Our hearts are heavy, down here. Please send your love and thoughts to the many families who have lost so much.

____

"Kathy', from "Illinois" .... seriously? This is the only time I will ever address you in my blog. At first I was livid, but "honey" - there's too much unbearable suffering down here to maintain any anger to you. I don't care, I'm tired. Last week, I wrote some stuff. This week, I feel different about the same stuff. I am not who I was last week, I will always hopefully change and grow - be more fluid, and much less rigid than someone like you. The women at school are quite nice - if anything, the anger I directed at them last week was simply because I wished I was more like them, instead of my own messy self. Simple.

Listen carefully: I have not broken any traditions. I have not once mentioned the name of any meetings I do. I could attend 'Knitters Anonymous" for all you know. Yes I am in recovery .... aren't we all!? Everybody is recovering from something, and if there are not, they bloody well should be. Food. Sex. Exercise. Internet. Dysfunction. Arguing. Swearing. (Ahem). Terrible childhoods.

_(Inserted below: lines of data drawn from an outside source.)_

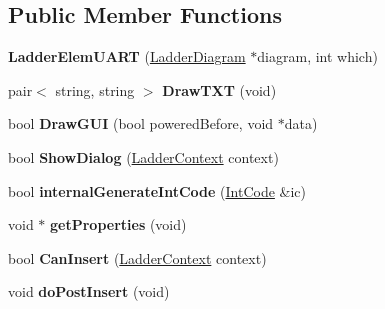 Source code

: \subsection*{Public Member Functions}
\begin{DoxyCompactItemize}
\item 
\hypertarget{class_ladder_elem_u_a_r_t_aa90ba6bbbc6389d59e66f63cc44183c2}{{\bfseries Ladder\-Elem\-U\-A\-R\-T} (\hyperlink{class_ladder_diagram}{Ladder\-Diagram} $\ast$diagram, int which)}\label{class_ladder_elem_u_a_r_t_aa90ba6bbbc6389d59e66f63cc44183c2}

\item 
\hypertarget{class_ladder_elem_u_a_r_t_abcd32b88874c7c3afb50dd1acb80934c}{pair$<$ string, string $>$ {\bfseries Draw\-T\-X\-T} (void)}\label{class_ladder_elem_u_a_r_t_abcd32b88874c7c3afb50dd1acb80934c}

\item 
\hypertarget{class_ladder_elem_u_a_r_t_a5f3e5c397e1dbd324b78f7b3dc072f80}{bool {\bfseries Draw\-G\-U\-I} (bool powered\-Before, void $\ast$data)}\label{class_ladder_elem_u_a_r_t_a5f3e5c397e1dbd324b78f7b3dc072f80}

\item 
\hypertarget{class_ladder_elem_u_a_r_t_afda336a46c0c4557af403fbc1a1634cc}{bool {\bfseries Show\-Dialog} (\hyperlink{struct_ladder_context}{Ladder\-Context} context)}\label{class_ladder_elem_u_a_r_t_afda336a46c0c4557af403fbc1a1634cc}

\item 
\hypertarget{class_ladder_elem_u_a_r_t_a87872d941f862cbac3ebb9ea2b73af42}{bool {\bfseries internal\-Generate\-Int\-Code} (\hyperlink{class_int_code}{Int\-Code} \&ic)}\label{class_ladder_elem_u_a_r_t_a87872d941f862cbac3ebb9ea2b73af42}

\item 
\hypertarget{class_ladder_elem_u_a_r_t_a70124ec93c21f7e77f5dd7d1fbaeaf48}{void $\ast$ {\bfseries get\-Properties} (void)}\label{class_ladder_elem_u_a_r_t_a70124ec93c21f7e77f5dd7d1fbaeaf48}

\item 
\hypertarget{class_ladder_elem_u_a_r_t_ab7a81df9cc2177d89e6fa82910e38508}{bool {\bfseries Can\-Insert} (\hyperlink{struct_ladder_context}{Ladder\-Context} context)}\label{class_ladder_elem_u_a_r_t_ab7a81df9cc2177d89e6fa82910e38508}

\item 
\hypertarget{class_ladder_elem_u_a_r_t_a3635e56b3553f825063733705b322b89}{void {\bfseries do\-Post\-Insert} (void)}\label{class_ladder_elem_u_a_r_t_a3635e56b3553f825063733705b322b89}


\end{DoxyCompactItemize}

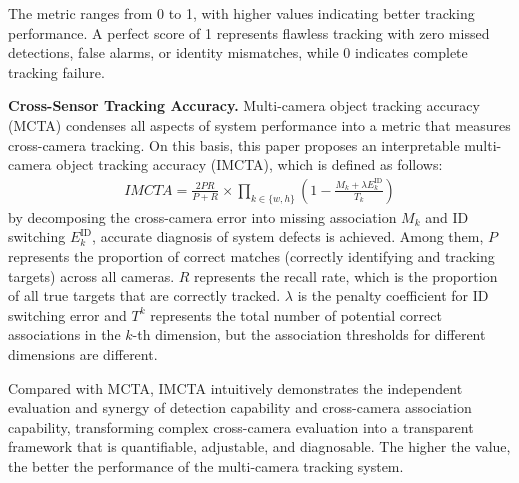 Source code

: \documentclass[lettersize,journal]{IEEEtran}
\begin{document}
The metric ranges from 0 to 1, with higher values indicating better tracking performance. 
A perfect score of 1 represents flawless tracking with zero missed detections, false alarms, or identity mismatches, while 0 indicates complete tracking failure.

\textbf{Cross-Sensor Tracking Accuracy.}
Multi-camera object tracking accuracy (MCTA)\cite{Alpher23b} condenses all aspects of system performance into a metric that measures cross-camera tracking.
On this basis, this paper proposes an interpretable multi-camera object tracking accuracy (IMCTA), which is defined as follows:
\begin{align}
	IMCTA = {\frac{2PR}{P + R}}_{\text{}} \times \prod_{k \in \{w, h\}} \left(1 - \frac{M_k + \lambda E_k^{\text{ID}}}{T_k}\right)
\end{align}
by decomposing the cross-camera error into missing association \(M_k\) and ID switching \(E_k^{\text{ID}}\), accurate diagnosis of system defects is achieved.
Among them,
\(P\) represents the proportion of correct matches (correctly identifying and tracking targets) across all cameras.  
\(R\) represents the recall rate, which is the proportion of all true targets that are correctly tracked.  
\(\lambda\) is the penalty coefficient for ID switching error and \(T^{k}\) represents the total number of potential correct associations in the \(k\)-th dimension, but the association thresholds for different dimensions are different.

Compared with MCTA, IMCTA intuitively demonstrates the independent evaluation and synergy of detection capability and cross-camera association capability, transforming complex cross-camera evaluation into a transparent framework that is quantifiable, adjustable, and diagnosable. 
The higher the value, the better the performance of the multi-camera tracking system.
\end{document}
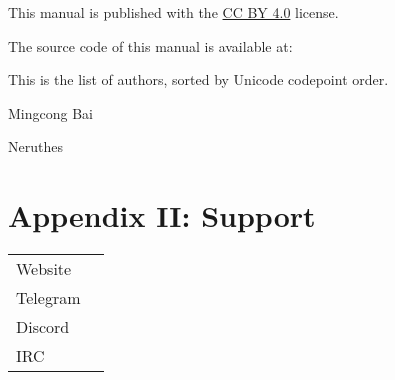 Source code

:     This manual is published with the \underline{CC BY 4.0} license.

    The source code of this manual is available at:\newline
    \hspace{2em}

    \vspace{1ex}This is the list of authors, sorted by Unicode codepoint order.

    \begin{compactitem}
        \item Mingcong Bai
        \item Neruthes
    \end{compactitem}

    \section{Appendix II: Support}

    \begin{tabu} {lX}
        Website &  \\
        Telegram &  \\
        Discord &  \\
        IRC &  \\
    \end{tabu}





    \clearpage
    \pagestyle{empty}

    \makebackcoverpage
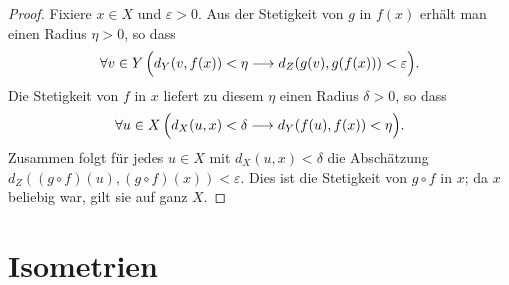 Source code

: \documentclass[main.tex]{subfiles}
\begin{document}
\begin{proof}
Fixiere \(x\in X\) und \(\varepsilon>0\). Aus der Stetigkeit von \(g\) in
\(f(x)\) erhält man einen Radius \(\eta>0\), so dass
\[
 \forall v\in Y\,
 \Bigl(d_Y(v,f(x))<\eta
 \longrightarrow
 d_Z(g(v),g(f(x)))<\varepsilon\Bigr).
\]
Die Stetigkeit von \(f\) in \(x\) liefert zu diesem \(\eta\) einen Radius
\(\delta>0\), so dass
\[
 \forall u\in X\,
 \Bigl(d_X(u,x)<\delta
 \longrightarrow
 d_Y(f(u),f(x))<\eta\Bigr).
\]
Zusammen folgt für jedes \(u\in X\) mit \(d_X(u,x)<\delta\) die Abschätzung
\(d_Z((g\circ f)(u),(g\circ f)(x))<\varepsilon\). Dies ist die
Stetigkeit von \(g\circ f\) in \(x\); da \(x\) beliebig war, gilt sie auf
ganz \(X\).
\end{proof}

\section{Isometrien}

\end{document}
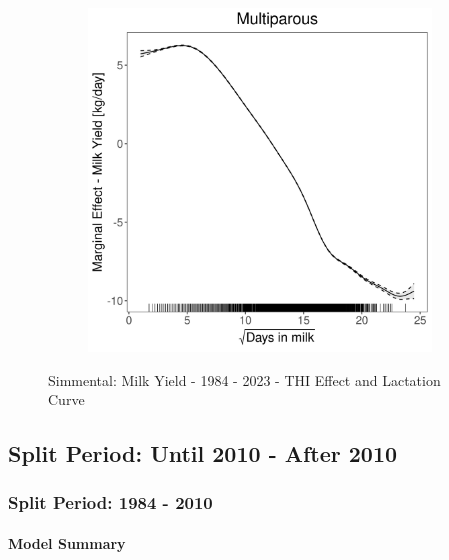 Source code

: \begin{figure}[H]
\begin{subfigure}[b]{0.45\textwidth}
    \end{subfigure}
    \hspace{0.05\textwidth} %
    \begin{subfigure}[b]{0.45\textwidth}
        \centering
        \includegraphics[width=\textwidth]{thesis/figures/models/milk/full/si_milk_full/si_milk_full_marginal_dim_milk_multi.png}
    \end{subfigure}
    \caption[]{Simmental: Milk Yield - 1984 - 2023 - THI Effect and Lactation Curve}
    \label{fig:main}
\end{figure}

\subsection{Split Period: Until 2010 - After 2010}
\subsubsection{Split Period: 1984 - 2010}\label{model:si_milk_before}
\paragraph{Model Summary} \quad \\


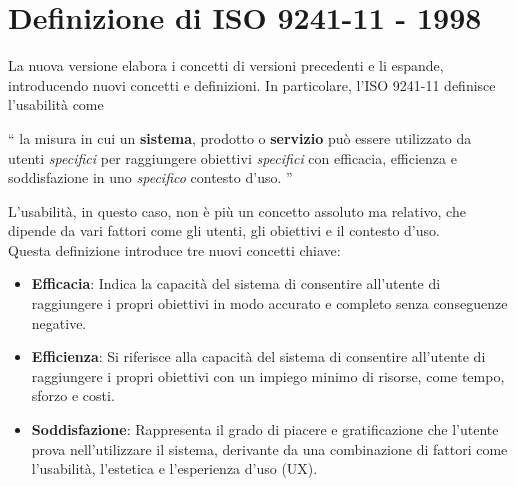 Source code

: \documentclass{report}
\begin{document}
	\section{Definizione di ISO 9241-11 - 1998}
	La nuova versione elabora i concetti di versioni precedenti e li espande, introducendo nuovi concetti e definizioni. In particolare, l'ISO 9241-11 definisce l'usabilità come
	\begin{center}
	\enquote{
		la misura in cui un \textbf{sistema}, prodotto o \textbf{servizio} può essere utilizzato da utenti \textit{specifici} per raggiungere obiettivi \textit{specifici} con efficacia, efficienza e soddisfazione in uno \textit{specifico} contesto d'uso.
	}
	\end{center}
	L'usabilità, in questo caso, non è più un concetto assoluto ma relativo, che dipende da vari fattori come gli utenti, gli obiettivi e il contesto d'uso.\\
	Questa definizione introduce tre nuovi concetti chiave:
	\begin{itemize}
		\item \textbf{Efficacia}: Indica la capacità del sistema di consentire all'utente di raggiungere i propri obiettivi in modo accurato e completo senza conseguenze negative.
		\item \textbf{Efficienza}: Si riferisce alla capacità del sistema di consentire all'utente di raggiungere i propri obiettivi con un impiego minimo di risorse, come tempo, sforzo e costi.
		\item \textbf{Soddisfazione}: Rappresenta il grado di piacere e gratificazione che l'utente prova nell'utilizzare il sistema, derivante da una combinazione di fattori come l'usabilità, l'estetica e l'esperienza d'uso (UX).
	\end{itemize}
\end{document}
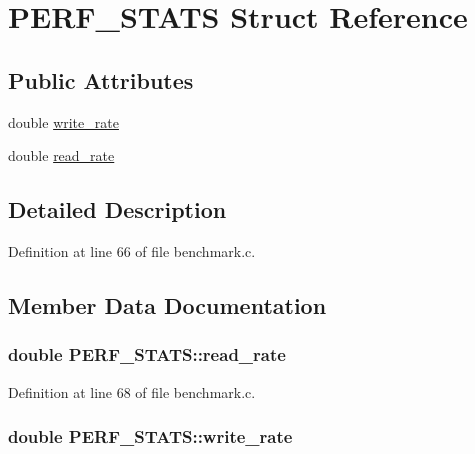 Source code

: \hypertarget{struct_p_e_r_f___s_t_a_t_s}{}\section{P\+E\+R\+F\+\_\+\+S\+T\+A\+TS Struct Reference}
\label{struct_p_e_r_f___s_t_a_t_s}
\subsection*{Public Attributes}
\begin{DoxyCompactItemize}
\item 
double \hyperlink{struct_p_e_r_f___s_t_a_t_s_a9f337810fed6360cf264e064a1e81fd0}{write\+\_\+rate}
\item 
double \hyperlink{struct_p_e_r_f___s_t_a_t_s_a878c8dc6e89e6f7e263d8e8fddc03e28}{read\+\_\+rate}
\end{DoxyCompactItemize}


\subsection{Detailed Description}


Definition at line 66 of file benchmark.\+c.



\subsection{Member Data Documentation}
\subsubsection[{\texorpdfstring{read\+\_\+rate}{read_rate}}]{\setlength{\rightskip}{0pt plus 5cm}double P\+E\+R\+F\+\_\+\+S\+T\+A\+T\+S\+::read\+\_\+rate}\hypertarget{struct_p_e_r_f___s_t_a_t_s_a878c8dc6e89e6f7e263d8e8fddc03e28}{}\label{struct_p_e_r_f___s_t_a_t_s_a878c8dc6e89e6f7e263d8e8fddc03e28}


Definition at line 68 of file benchmark.\+c.

\subsubsection[{\texorpdfstring{write\+\_\+rate}{write_rate}}]{\setlength{\rightskip}{0pt plus 5cm}double P\+E\+R\+F\+\_\+\+S\+T\+A\+T\+S\+::write\+\_\+rate}\hypertarget{struct_p_e_r_f___s_t_a_t_s_a9f337810fed6360cf264e064a1e81fd0}{}\label{struct_p_e_r_f___s_t_a_t_s_a9f337810fed6360cf264e064a1e81fd0}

I'm trying to be open to you, with a Spirit of Kindness, but you've just been rude. The supportive comments must have set you off. I have gotten to know these women over two years, we support each other. Don't come here and bag us all out. Start your own blog, get your own network. I fully intended to close my last blog down, when the baby was born, because it would just be boring. It didn't turn out that way. How I wished it was just boring! How I wish I didn't have the awful worry seeped into my head, hoping to God that my husband never gets sick again.

You mentioned what I do with my time - you don't know what I do with my time! Because I haven't told you - I'm too busy minding the baby, parenting, step-parenting, trying to work from home, look after the house, cook dinners, etc. Also trying to handle all of these pesky emotions that have come up lately. (UNDERSTATEMENT). Life is exhausting right now. That is not a whine, either. And why use Bonos lyrics against me? Why would you try to deliberately piss me off? In the past, I loved having people to blame about everything. I would accept responsibility for nothing. Sometimes I can still do that. I believe it's called "being human".

You can never zap me. You do not have that power! If I want to blog about the Scientific Studies of Dungbeetles, then I will. I will write anything I want to, here. I give myself full permission. I don't need yours.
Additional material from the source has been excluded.